• **AIM OF THE EXERCISE**
Leaving out all pictures, transcribe the lines below exactly, from the first through the line containing "Конвейерной компьютерной архитектуре".
PROVIDED RECORDS below:
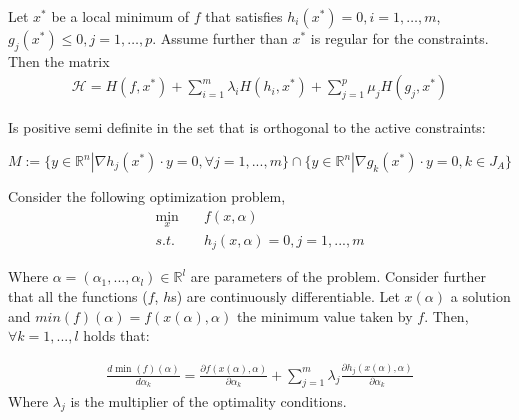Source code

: \documentclass[aspectratio=169]{beamer}
\begin{document}
\begin{frame}
    \begin{theorem}
        Let $x^*$ be a local minimum of $f$ that satisfies $h_i(x^*)=0,i=1,\ldots,m$, $g_j(x^*)\leq0,j=1,\dots,p$. Assume further than $x^*$ is regular for the constraints. Then the matrix
        \begin{align*}
        \mathcal{H}=H(f,x^*)+\sum_{i=1}^m \lambda_i H(h_i,x^*)+\sum_{j=1}^p \mu_j H(g_j,x^*)
        \end{align*}
        
        Is positive semi definite in the set that is orthogonal to the active constraints:
        
        $M:=\{y\in\mathds{R}^n|\nabla h_j(x^*)\cdot y=0,\forall j=1,...,m\}\cap\{y\in\mathds{R}^n|\nabla g_k(x^*)\cdot y=0, k\in J_A\}$
        
    \end{theorem}
\end{frame}

\begin{frame}
    \begin{theorem}
        Consider the following optimization problem,
        \begin{align*}
            \min_x \quad &f(x,\alpha)\\
            s.t.\quad &h_j(x,\alpha)=0, j=1,...,m
        \end{align*}
        
        Where $\alpha=(\alpha_1,...,\alpha_l)\in\mathds{R}^l$ are parameters of the problem. Consider further that all the functions ($f$, $h$s) are continuously differentiable. Let $x(\alpha)$ a solution and $min(f)(\alpha)=f(x(\alpha),\alpha)$ the minimum value taken by $f$. Then, $\forall k=1,...,l$ holds that:
        
        \begin{align*}
            \frac{d \min(f)(\alpha)}{d \alpha_k}=\frac{\partial f(x(\alpha),\alpha)}{\partial \alpha_k}+\sum_{j=1}^m\lambda_j\frac{\partial h_j(x(\alpha),\alpha)}{\partial \alpha_k}
        \end{align*}
        Where $\lambda_j$ is the multiplier of the optimality conditions.
    \end{theorem}
\end{frame}
\end{document}
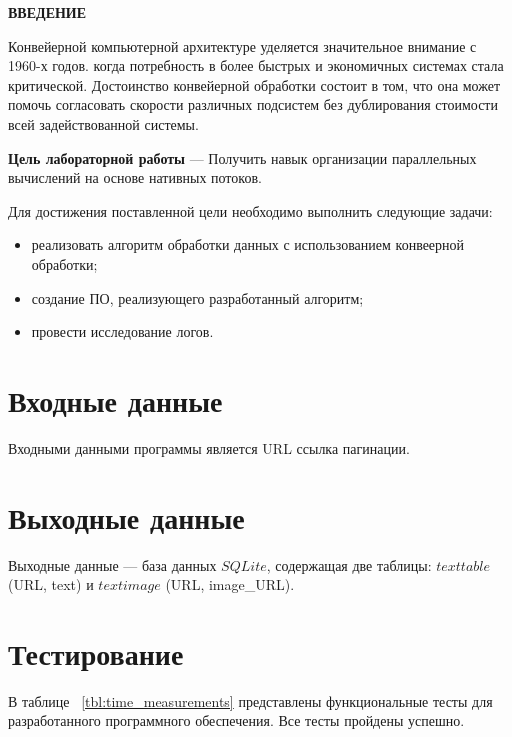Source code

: \begin{center}
    \textbf{ВВЕДЕНИЕ}
\end{center}

Конвейерной компьютерной архитектуре уделяется значительное внимание с 1960-х годов.
когда потребность в более быстрых и экономичных системах стала критической.
Достоинство конвейерной обработки состоит в том, что она может помочь согласовать скорости различных подсистем без дублирования стоимости всей задействованной системы.

\textbf{Цель лабораторной работы} --- Получить навык организации параллельных
вычислений на основе нативных потоков.

Для достижения поставленной цели необходимо выполнить следующие задачи:
\begin{itemize}
    \item реализовать алгоритм обработки данных с использованием конвеерной обработки;
    \item создание ПО, реализующего разработанный алгоритм;
    \item провести исследование логов.
\end{itemize}


\section{Входные данные}
Входными данными программы является URL ссылка пагинации.


\section{Выходные данные}
Выходные данные --- база данных $SQLite$, содержащая две таблицы:  $texttable$
(URL, text) и 
$textimage$ (URL, image\_URL).

\clearpage

\section{Тестирование}
В таблице ~\ref{tbl:time_measurements} представлены функциональные тесты для разработанного
программного обеспечения. Все тесты пройдены успешно.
End of PROVIDED RECORDS.
• **TASK ANSWER**
Source code

: \documentclass[aspectratio=169]{beamer}
\begin{document}
\begin{frame}
    \begin{theorem}
        Let $x^*$ be a local minimum of $f$ that satisfies $h_i(x^*)=0,i=1,\ldots,m$, $g_j(x^*)\leq0,j=1,\dots,p$. Assume further than $x^*$ is regular for the constraints. Then the matrix
        \begin{align*}
        \mathcal{H}=H(f,x^*)+\sum_{i=1}^m \lambda_i H(h_i,x^*)+\sum_{j=1}^p \mu_j H(g_j,x^*)
        \end{align*}
        
        Is positive semi definite in the set that is orthogonal to the active constraints:
        
        $M:=\{y\in\mathds{R}^n|\nabla h_j(x^*)\cdot y=0,\forall j=1,...,m\}\cap\{y\in\mathds{R}^n|\nabla g_k(x^*)\cdot y=0, k\in J_A\}$
        
    \end{theorem}
\end{frame}

\begin{frame}
    \begin{theorem}
        Consider the following optimization problem,
        \begin{align*}
            \min_x \quad &f(x,\alpha)\\
            s.t.\quad &h_j(x,\alpha)=0, j=1,...,m
        \end{align*}
        
        Where $\alpha=(\alpha_1,...,\alpha_l)\in\mathds{R}^l$ are parameters of the problem. Consider further that all the functions ($f$, $h$s) are continuously differentiable. Let $x(\alpha)$ a solution and $min(f)(\alpha)=f(x(\alpha),\alpha)$ the minimum value taken by $f$. Then, $\forall k=1,...,l$ holds that:
        
        \begin{align*}
            \frac{d \min(f)(\alpha)}{d \alpha_k}=\frac{\partial f(x(\alpha),\alpha)}{\partial \alpha_k}+\sum_{j=1}^m\lambda_j\frac{\partial h_j(x(\alpha),\alpha)}{\partial \alpha_k}
        \end{align*}
        Where $\lambda_j$ is the multiplier of the optimality conditions.
    \end{theorem}
\end{frame}
\end{document}
Source code

: \begin{center}
    \textbf{ВВЕДЕНИЕ}
\end{center}

Конвейерной компьютерной архитектуре уделяется значительное внимание с 1960-х годов.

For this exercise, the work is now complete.